**Work item:**
Among the lines of the material below, count those holding "Implementation". Report the number by itself.

**Study material:**
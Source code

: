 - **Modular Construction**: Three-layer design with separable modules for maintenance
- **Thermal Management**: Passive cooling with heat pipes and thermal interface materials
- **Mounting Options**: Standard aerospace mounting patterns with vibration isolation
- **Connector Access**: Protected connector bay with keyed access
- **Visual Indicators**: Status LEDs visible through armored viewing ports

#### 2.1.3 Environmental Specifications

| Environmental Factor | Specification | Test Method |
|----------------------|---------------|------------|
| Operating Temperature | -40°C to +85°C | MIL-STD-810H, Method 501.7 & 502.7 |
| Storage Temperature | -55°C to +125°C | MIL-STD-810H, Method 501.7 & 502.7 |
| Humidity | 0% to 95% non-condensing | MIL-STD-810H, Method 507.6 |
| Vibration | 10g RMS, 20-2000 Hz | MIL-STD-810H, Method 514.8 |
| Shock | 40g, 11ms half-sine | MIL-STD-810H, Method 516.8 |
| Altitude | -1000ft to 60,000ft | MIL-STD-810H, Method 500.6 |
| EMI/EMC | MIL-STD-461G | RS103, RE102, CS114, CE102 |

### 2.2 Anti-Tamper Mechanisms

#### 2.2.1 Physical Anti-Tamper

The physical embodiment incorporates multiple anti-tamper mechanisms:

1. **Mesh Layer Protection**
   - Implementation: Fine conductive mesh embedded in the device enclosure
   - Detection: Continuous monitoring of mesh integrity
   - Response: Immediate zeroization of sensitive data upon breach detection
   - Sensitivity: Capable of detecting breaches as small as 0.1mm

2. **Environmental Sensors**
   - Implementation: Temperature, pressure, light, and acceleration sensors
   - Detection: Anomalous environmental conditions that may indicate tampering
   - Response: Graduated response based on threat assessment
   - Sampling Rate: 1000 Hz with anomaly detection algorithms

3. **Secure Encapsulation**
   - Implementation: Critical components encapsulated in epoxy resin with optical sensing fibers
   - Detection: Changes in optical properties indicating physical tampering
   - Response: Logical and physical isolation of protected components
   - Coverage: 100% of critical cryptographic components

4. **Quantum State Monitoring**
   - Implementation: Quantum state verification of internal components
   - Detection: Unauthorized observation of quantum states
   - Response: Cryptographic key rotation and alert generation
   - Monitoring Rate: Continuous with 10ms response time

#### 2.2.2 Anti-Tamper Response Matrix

**Answer to this task:**
4